### Work to be completed:
Could you filter the material and copy every line where the word "Service" occurs?
Segment Open
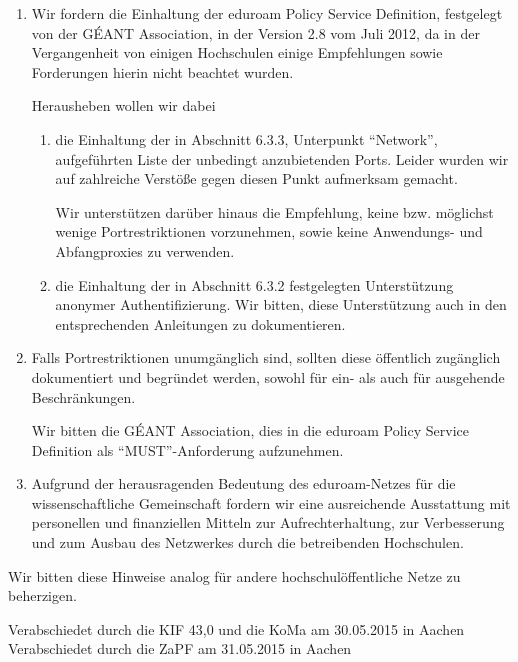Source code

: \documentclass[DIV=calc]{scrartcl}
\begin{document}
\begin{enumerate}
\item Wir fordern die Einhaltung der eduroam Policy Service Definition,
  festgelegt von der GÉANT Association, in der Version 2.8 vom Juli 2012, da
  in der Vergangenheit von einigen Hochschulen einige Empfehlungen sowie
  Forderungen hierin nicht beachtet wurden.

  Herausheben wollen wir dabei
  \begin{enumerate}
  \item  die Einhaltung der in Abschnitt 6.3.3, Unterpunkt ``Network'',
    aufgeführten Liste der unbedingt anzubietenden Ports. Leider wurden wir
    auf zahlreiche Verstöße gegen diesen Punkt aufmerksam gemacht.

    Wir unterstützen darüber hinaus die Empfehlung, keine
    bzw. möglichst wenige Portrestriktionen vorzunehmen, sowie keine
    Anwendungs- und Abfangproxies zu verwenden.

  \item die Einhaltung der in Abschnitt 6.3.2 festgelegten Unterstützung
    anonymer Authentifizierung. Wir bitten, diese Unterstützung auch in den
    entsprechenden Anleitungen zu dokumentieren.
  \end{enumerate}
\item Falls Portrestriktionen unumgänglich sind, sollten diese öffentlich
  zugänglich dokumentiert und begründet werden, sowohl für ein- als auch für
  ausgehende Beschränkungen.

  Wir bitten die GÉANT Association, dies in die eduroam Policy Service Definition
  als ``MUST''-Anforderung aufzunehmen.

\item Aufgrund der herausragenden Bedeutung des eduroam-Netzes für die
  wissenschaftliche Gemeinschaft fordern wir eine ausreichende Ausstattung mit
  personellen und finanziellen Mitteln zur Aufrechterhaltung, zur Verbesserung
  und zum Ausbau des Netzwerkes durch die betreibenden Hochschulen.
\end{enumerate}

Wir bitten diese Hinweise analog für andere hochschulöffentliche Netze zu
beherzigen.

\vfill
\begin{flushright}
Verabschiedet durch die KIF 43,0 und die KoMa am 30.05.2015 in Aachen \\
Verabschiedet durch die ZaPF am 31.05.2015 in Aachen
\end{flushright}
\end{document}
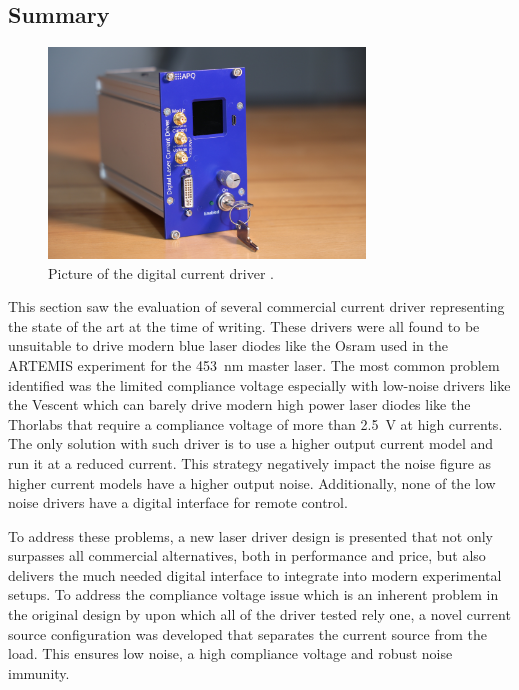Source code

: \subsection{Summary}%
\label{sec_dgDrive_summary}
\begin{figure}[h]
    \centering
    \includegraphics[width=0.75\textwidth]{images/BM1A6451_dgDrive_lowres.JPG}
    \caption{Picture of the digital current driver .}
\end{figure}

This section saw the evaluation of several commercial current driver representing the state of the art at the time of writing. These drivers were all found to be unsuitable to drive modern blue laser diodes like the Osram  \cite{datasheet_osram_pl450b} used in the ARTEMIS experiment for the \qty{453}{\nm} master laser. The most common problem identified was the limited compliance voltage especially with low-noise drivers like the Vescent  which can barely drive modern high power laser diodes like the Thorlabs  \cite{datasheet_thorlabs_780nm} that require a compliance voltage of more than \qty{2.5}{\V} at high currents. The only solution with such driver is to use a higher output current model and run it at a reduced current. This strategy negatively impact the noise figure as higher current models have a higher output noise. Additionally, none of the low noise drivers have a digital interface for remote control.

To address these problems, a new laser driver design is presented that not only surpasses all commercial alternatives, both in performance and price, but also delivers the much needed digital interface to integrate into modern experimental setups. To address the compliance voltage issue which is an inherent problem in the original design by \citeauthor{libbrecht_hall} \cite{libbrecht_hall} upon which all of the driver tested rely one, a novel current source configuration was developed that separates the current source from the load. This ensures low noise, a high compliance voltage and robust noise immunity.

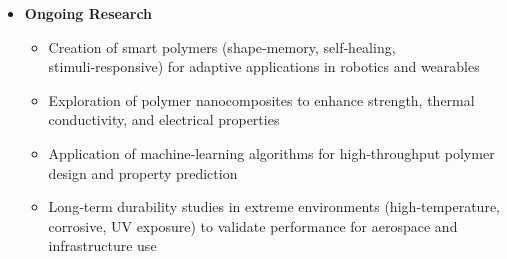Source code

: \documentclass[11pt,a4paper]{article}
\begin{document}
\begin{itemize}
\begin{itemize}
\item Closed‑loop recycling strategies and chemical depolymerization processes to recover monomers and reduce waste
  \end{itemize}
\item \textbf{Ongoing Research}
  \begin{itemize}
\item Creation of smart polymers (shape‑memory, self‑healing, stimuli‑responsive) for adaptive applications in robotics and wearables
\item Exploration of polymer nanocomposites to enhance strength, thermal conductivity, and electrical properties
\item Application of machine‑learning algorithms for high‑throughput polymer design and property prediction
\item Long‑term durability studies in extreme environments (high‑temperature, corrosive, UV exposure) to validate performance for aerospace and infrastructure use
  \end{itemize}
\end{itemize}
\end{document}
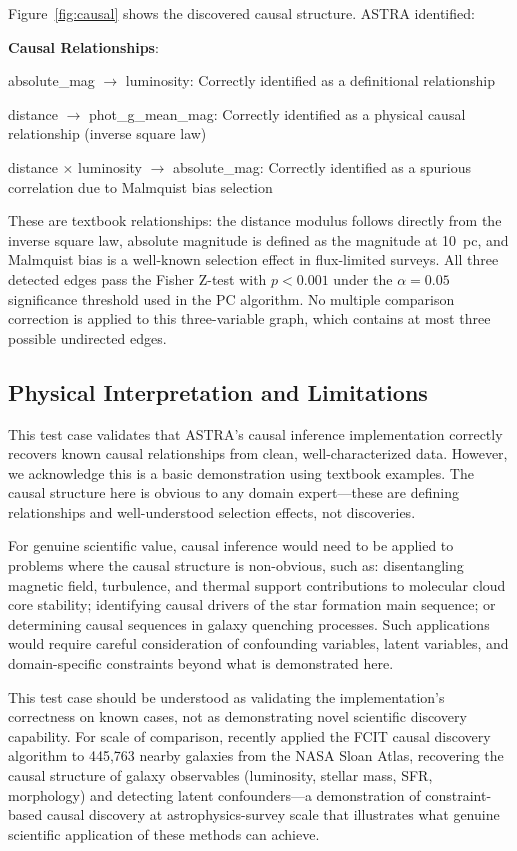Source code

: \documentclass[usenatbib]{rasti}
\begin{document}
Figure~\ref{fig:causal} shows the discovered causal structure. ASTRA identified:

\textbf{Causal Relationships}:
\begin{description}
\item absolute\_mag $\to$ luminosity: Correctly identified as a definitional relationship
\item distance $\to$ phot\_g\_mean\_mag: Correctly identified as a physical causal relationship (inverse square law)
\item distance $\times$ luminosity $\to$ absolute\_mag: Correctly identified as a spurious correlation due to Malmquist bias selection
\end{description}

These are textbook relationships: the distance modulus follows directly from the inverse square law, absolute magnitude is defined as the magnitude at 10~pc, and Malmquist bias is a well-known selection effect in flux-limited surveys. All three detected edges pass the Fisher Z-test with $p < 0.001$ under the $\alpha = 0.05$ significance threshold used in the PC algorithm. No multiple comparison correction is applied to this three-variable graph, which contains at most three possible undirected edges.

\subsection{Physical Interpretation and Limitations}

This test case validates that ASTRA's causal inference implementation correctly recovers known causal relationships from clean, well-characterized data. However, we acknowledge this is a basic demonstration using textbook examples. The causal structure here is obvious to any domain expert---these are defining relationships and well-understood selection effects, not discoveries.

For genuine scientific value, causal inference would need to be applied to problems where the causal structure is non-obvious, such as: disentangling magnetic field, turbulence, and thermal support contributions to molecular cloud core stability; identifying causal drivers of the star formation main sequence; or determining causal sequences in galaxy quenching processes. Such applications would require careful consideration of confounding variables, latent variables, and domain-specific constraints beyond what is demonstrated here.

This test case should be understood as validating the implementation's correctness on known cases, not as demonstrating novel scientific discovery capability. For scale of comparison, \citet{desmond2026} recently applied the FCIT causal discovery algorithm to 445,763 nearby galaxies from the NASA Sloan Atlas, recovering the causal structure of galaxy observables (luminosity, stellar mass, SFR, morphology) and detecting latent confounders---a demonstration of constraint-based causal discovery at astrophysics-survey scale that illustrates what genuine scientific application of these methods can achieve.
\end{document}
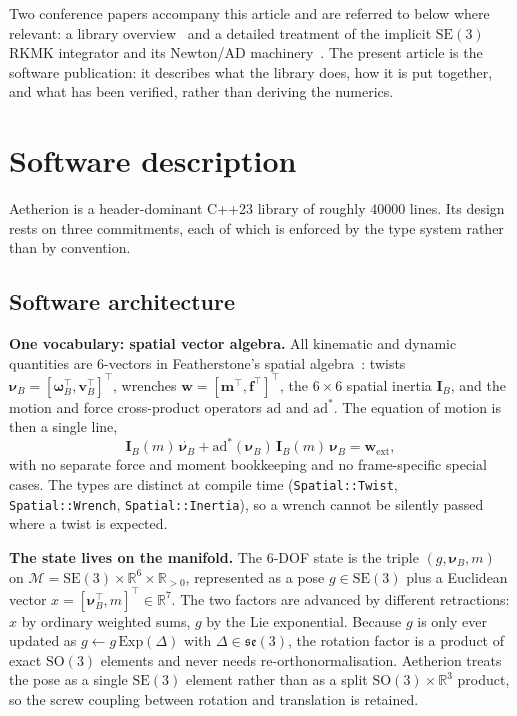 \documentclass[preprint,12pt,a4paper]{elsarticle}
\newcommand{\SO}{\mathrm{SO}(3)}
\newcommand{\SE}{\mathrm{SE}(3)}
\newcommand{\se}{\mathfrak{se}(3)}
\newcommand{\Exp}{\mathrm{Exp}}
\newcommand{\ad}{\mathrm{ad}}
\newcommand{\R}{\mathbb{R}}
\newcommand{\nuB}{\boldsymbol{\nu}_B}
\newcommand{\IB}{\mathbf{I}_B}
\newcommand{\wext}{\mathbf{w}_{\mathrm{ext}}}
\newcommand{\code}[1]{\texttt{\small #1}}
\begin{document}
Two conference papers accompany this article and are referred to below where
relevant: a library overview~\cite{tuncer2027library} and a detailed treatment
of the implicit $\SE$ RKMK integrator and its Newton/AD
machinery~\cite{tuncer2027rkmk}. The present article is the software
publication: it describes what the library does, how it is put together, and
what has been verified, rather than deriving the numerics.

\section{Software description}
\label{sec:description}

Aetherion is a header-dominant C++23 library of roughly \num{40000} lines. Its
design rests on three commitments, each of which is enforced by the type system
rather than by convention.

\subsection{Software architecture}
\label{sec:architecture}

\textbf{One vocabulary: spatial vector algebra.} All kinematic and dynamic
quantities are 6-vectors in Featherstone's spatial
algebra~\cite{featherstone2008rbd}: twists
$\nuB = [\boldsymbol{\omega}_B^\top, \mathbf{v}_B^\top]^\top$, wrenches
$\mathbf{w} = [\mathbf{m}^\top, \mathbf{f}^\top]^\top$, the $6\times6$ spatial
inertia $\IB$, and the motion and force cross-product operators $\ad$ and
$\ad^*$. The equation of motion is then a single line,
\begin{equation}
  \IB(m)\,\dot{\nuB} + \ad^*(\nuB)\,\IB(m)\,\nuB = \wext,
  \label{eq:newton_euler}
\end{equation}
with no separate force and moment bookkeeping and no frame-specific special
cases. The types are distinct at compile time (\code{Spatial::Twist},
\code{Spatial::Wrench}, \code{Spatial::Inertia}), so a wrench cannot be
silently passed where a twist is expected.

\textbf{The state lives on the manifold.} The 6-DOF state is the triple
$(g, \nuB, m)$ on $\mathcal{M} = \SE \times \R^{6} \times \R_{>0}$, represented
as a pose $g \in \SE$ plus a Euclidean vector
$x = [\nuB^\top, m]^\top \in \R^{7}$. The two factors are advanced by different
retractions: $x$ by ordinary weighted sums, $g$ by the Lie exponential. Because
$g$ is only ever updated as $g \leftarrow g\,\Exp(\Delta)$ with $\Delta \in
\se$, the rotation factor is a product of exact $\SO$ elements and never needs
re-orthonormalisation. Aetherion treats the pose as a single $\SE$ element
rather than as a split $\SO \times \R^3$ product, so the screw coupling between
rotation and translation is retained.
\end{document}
Segment Closed
### Task answer:
\item Wir fordern die Einhaltung der eduroam Policy Service Definition,
  Wir bitten die GÉANT Association, dies in die eduroam Policy Service Definition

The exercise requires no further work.